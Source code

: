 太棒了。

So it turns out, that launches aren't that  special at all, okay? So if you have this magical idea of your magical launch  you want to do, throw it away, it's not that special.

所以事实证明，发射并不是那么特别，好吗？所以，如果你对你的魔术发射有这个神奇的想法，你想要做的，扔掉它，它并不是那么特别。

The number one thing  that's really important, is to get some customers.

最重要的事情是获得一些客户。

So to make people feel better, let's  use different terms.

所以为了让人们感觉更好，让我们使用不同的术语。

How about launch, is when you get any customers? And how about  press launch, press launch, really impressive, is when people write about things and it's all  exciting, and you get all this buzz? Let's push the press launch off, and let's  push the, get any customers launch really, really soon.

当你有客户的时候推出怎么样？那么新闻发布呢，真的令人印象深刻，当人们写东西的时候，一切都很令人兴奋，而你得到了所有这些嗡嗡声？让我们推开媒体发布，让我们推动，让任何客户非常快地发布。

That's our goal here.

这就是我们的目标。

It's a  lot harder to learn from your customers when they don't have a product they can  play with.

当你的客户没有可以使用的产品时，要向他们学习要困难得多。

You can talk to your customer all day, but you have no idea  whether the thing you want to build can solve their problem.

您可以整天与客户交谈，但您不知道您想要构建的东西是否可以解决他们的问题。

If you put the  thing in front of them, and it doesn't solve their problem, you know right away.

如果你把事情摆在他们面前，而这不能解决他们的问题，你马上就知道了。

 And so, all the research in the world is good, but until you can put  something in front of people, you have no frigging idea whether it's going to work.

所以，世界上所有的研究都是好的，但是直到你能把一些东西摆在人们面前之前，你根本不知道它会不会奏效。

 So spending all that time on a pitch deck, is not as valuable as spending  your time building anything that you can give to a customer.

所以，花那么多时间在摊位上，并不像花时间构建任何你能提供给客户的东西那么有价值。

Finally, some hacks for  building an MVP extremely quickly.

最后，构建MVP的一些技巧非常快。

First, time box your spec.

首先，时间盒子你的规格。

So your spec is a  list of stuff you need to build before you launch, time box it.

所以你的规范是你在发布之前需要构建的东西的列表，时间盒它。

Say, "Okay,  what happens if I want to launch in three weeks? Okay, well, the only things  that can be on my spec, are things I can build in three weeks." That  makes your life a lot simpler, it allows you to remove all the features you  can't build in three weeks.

▶ [Work required]: From the first line of the data above to the line containing "所以事实证明，发射并不是那么", repeat everything exactly and add nothing.

▶ [Response below]:
Source code

: 太棒了。

So it turns out, that launches aren't that  special at all, okay? So if you have this magical idea of your magical launch  you want to do, throw it away, it's not that special.

所以事实证明，发射并不是那么特别，好吗？所以，如果你对你的魔术发射有这个神奇的想法，你想要做的，扔掉它，它并不是那么特别。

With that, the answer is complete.